> **WHAT THE TASK ASKS**
Across the entries that follow, count the lines with the string "click" and reply with that count alone.

> **DATA IN THIS EXERCISE**
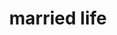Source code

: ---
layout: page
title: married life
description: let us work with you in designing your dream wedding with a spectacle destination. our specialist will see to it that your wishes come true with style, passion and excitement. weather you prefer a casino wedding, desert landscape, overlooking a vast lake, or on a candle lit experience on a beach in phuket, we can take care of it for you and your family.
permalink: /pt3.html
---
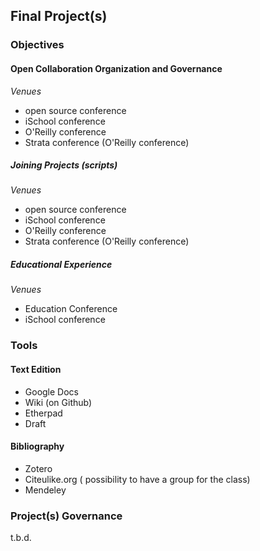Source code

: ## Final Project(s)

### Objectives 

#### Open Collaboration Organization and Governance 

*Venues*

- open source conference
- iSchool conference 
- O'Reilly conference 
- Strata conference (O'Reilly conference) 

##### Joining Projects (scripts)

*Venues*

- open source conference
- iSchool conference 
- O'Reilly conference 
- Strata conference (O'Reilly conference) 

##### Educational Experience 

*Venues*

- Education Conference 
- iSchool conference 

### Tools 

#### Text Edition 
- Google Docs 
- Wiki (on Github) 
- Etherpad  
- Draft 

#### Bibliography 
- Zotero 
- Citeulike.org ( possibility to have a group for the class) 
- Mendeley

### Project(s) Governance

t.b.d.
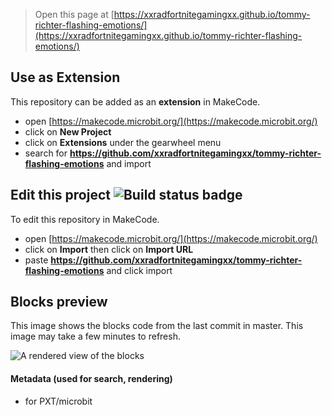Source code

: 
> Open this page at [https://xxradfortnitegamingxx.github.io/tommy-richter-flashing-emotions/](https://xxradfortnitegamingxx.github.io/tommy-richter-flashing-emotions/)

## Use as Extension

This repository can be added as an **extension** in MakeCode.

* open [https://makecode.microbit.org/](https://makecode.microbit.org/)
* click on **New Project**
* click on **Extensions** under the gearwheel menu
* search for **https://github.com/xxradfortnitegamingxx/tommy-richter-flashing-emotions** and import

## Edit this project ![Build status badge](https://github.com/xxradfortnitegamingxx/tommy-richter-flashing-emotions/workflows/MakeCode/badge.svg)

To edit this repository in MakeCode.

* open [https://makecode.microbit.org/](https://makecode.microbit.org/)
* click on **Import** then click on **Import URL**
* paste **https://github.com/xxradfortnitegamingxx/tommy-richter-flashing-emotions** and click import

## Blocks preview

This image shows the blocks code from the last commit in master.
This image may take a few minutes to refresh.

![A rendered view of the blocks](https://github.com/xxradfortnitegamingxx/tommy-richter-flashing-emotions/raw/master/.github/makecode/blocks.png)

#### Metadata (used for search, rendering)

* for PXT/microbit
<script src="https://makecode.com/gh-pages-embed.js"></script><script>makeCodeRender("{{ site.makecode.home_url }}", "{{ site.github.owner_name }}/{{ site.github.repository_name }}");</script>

==

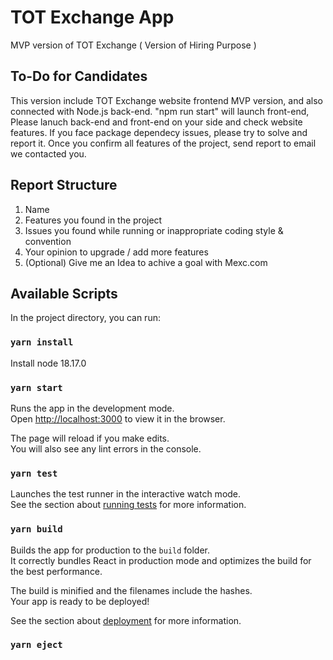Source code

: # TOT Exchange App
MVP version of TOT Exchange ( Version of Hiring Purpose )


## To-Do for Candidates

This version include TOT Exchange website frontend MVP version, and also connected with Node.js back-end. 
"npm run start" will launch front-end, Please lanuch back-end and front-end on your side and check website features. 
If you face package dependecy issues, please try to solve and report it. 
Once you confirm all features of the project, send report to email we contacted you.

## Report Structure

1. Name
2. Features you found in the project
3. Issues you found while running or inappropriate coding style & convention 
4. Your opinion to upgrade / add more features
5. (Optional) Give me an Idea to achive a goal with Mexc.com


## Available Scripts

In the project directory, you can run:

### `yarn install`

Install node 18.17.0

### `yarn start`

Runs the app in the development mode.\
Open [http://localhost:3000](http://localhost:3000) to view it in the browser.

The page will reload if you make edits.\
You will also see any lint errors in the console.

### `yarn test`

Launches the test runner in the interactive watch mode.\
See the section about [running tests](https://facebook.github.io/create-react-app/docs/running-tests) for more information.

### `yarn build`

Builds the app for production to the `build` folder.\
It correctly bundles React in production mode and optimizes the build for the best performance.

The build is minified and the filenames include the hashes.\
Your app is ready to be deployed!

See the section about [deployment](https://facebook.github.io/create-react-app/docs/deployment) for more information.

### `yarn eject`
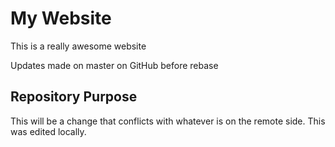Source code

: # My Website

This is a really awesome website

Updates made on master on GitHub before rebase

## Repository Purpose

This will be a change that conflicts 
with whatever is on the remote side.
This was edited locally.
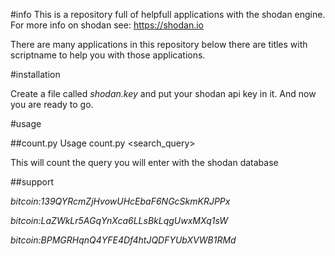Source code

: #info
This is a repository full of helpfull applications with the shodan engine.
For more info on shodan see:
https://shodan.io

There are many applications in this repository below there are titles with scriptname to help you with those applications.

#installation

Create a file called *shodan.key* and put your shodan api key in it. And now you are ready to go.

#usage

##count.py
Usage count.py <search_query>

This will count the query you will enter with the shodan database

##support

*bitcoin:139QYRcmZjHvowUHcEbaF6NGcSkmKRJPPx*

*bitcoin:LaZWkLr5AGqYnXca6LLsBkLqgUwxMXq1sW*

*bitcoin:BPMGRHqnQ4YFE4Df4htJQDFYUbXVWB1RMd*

---

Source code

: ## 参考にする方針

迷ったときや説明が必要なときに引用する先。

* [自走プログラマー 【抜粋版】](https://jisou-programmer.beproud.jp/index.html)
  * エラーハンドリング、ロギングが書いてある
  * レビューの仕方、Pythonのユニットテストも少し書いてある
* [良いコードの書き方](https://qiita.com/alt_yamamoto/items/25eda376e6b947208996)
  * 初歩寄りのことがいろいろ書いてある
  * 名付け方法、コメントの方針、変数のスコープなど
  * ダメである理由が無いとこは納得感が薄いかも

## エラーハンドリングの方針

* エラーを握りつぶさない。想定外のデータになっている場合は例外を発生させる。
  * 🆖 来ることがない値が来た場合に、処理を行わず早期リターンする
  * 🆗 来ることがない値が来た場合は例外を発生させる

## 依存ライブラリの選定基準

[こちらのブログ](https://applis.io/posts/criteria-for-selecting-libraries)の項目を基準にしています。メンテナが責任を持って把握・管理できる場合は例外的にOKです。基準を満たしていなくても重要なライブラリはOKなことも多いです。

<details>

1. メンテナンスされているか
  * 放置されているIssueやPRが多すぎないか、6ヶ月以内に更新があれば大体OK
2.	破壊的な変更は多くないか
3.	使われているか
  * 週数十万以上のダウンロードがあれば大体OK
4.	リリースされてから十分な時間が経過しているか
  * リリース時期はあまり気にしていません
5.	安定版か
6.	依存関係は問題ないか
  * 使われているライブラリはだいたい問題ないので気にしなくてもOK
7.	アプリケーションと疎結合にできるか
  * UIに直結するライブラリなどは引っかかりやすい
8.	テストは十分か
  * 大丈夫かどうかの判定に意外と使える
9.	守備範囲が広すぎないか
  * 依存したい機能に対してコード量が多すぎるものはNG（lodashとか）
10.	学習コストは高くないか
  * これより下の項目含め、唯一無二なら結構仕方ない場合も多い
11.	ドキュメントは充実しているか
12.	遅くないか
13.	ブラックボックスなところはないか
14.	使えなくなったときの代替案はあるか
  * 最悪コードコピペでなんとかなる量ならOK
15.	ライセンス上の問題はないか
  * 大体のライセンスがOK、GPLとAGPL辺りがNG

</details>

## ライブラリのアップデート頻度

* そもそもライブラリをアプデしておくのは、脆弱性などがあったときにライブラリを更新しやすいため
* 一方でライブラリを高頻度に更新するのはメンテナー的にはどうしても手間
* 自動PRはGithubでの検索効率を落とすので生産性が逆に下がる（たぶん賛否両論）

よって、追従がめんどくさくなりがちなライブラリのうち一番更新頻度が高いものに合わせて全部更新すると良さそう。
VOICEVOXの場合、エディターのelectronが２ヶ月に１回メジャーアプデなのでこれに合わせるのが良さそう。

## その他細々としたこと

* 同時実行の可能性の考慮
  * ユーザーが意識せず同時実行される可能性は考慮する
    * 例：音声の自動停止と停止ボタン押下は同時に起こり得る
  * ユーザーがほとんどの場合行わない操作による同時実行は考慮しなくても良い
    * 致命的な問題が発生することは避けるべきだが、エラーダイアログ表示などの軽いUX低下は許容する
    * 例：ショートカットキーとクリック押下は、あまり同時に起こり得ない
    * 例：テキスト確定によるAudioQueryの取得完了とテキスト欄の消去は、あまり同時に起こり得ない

> **OUTPUT**
4